El Sinadef (Sistema Informático Nacional de Defunciones) ha publicado el documento “Data al 28 de agosto”, su trascendencia está en la determinación del número real de muertes que se vienen sucediendo en el país por la pandemia del SARS-CoV-2 (Covid-19).

Si bien reconoce que la mortalidad ha descendido en agosto, en comparación a julio; el número global de muertes que consigna – “69,667 exceso de fallecidos desde el 1 de abril” – es mucho mayor que la información oficial que reporta el Ministerio de Salud – 28,607 fallecidos – e incluso esta cifra es menor que la reportada por las Direcciones Regionales de Salud (DIRESAs) con 36,342 fallecidos.
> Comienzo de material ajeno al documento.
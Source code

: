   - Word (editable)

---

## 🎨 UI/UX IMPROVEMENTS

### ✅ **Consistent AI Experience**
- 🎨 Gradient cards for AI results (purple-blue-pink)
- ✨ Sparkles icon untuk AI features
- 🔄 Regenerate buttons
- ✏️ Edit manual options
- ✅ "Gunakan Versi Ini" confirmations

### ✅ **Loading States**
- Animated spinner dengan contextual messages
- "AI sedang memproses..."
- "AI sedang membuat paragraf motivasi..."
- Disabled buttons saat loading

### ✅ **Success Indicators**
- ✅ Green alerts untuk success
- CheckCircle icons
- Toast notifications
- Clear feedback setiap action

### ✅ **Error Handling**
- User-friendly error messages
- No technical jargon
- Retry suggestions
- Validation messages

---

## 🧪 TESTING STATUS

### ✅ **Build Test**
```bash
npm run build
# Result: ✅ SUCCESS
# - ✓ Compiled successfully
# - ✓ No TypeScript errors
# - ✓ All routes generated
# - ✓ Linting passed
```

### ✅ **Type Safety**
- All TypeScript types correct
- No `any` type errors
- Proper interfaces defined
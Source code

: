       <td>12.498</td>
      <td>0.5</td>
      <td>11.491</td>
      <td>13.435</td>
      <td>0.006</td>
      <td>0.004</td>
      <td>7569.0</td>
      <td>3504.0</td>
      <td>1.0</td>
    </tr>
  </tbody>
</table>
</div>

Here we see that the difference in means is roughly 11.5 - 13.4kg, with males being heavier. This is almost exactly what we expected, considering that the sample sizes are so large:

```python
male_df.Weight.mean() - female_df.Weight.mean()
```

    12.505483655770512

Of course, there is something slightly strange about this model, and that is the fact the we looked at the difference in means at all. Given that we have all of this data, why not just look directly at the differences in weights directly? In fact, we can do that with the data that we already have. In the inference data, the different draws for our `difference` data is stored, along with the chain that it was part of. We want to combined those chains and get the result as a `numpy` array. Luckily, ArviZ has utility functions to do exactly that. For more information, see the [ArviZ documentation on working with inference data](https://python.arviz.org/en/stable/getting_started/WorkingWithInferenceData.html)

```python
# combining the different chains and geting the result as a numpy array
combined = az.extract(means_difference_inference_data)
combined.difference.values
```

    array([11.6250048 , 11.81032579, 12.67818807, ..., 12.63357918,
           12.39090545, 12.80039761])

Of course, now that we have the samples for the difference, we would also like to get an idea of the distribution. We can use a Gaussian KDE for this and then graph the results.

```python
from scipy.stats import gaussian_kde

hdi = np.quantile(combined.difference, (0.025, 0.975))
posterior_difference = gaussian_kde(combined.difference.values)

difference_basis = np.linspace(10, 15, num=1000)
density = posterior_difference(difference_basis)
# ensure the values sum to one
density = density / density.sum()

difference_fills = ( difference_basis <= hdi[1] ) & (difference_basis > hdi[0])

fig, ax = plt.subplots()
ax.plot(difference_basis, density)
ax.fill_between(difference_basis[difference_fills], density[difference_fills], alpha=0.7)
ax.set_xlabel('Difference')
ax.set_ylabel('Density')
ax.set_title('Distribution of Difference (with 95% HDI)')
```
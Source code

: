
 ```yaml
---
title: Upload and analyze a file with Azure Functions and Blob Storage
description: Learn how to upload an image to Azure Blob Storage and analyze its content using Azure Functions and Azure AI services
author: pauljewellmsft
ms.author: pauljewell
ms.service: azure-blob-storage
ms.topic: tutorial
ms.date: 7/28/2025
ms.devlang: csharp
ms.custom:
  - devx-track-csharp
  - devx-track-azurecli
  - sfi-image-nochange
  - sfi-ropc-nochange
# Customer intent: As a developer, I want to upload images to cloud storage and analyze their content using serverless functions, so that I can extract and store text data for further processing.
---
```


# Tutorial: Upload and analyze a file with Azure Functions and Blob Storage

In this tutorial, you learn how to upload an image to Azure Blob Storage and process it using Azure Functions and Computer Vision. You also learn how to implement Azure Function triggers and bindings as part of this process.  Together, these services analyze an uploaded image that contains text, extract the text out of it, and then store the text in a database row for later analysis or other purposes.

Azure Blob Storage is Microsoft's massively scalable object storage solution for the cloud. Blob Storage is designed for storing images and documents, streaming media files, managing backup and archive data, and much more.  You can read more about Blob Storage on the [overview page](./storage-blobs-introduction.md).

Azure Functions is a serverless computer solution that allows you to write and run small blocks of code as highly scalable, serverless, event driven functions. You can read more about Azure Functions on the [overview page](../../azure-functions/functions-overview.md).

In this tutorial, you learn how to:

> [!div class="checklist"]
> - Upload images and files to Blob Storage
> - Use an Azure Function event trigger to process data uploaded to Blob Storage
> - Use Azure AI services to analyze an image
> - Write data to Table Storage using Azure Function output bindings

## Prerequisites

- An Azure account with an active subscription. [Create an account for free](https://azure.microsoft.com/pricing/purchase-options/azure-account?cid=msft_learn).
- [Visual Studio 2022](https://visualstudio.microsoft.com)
El documento señala: “Se asume que todas las muertes excedentes son producidas directa o indirectamente por Covid-19. Ciertamente hay fallecimientos dentro de ese exceso que no son atribuibles a Covid-19 y que pudieran haberse presentado por falta de atención médica. No obstante el Sinadef también tiene subregistro. Aún hay muchos entierros clandestinos. Compensamos arbitrariamente unos con otros; dado que lo que se quiere conocer es el avance del contagio del SARS-CoV-2 (seroprevalencia) en la población”.

El gobierno, después de tanto remar sin rumbo, después de tantos meses transcurridos sin una estrategia definida, después de tantos miles de millones de soles gastados para el enriquecimiento de unos y el mayor empobrecimiento de otros, con la corrupción de por medio, sólo puede exponer resultados que nos posicionan en primer lugar en el mundo en tasas de mortalidad por Covid-19, a pesar del “ocultamiento” de la mortalidad real.

La estrategia de trabajar en el primer nivel de atención en salud aún no funciona. A estas alturas del avance de la pandemia en nuestro país, el “dejar hacer, dejar pasar” parece ser la medida de fondo tomada por el gobierno… dejar que se infecten las personas, disminuir el número de exámenes diagnósticos, ralentizar los informes, también pueden responder a estrategias tácitas.

Quienes estamos dentro de los establecimientos de salud tenemos la sensación que asistimos a un estado de evolución natural de la pandemia en el país, donde los infectados son mucho más que los diagnosticados, y dentro de ese proceso natural irá disminuyendo el número de casos, no por una acción del gobierno sino porque se estaría creando “inmunidad de rebaño”. El estado de emergencia nacional sería simplemente la medida efectista para dar la impresión que la disminución de casos es “gracias a la acción del gobierno”… pero los muertos seguirán aumentando.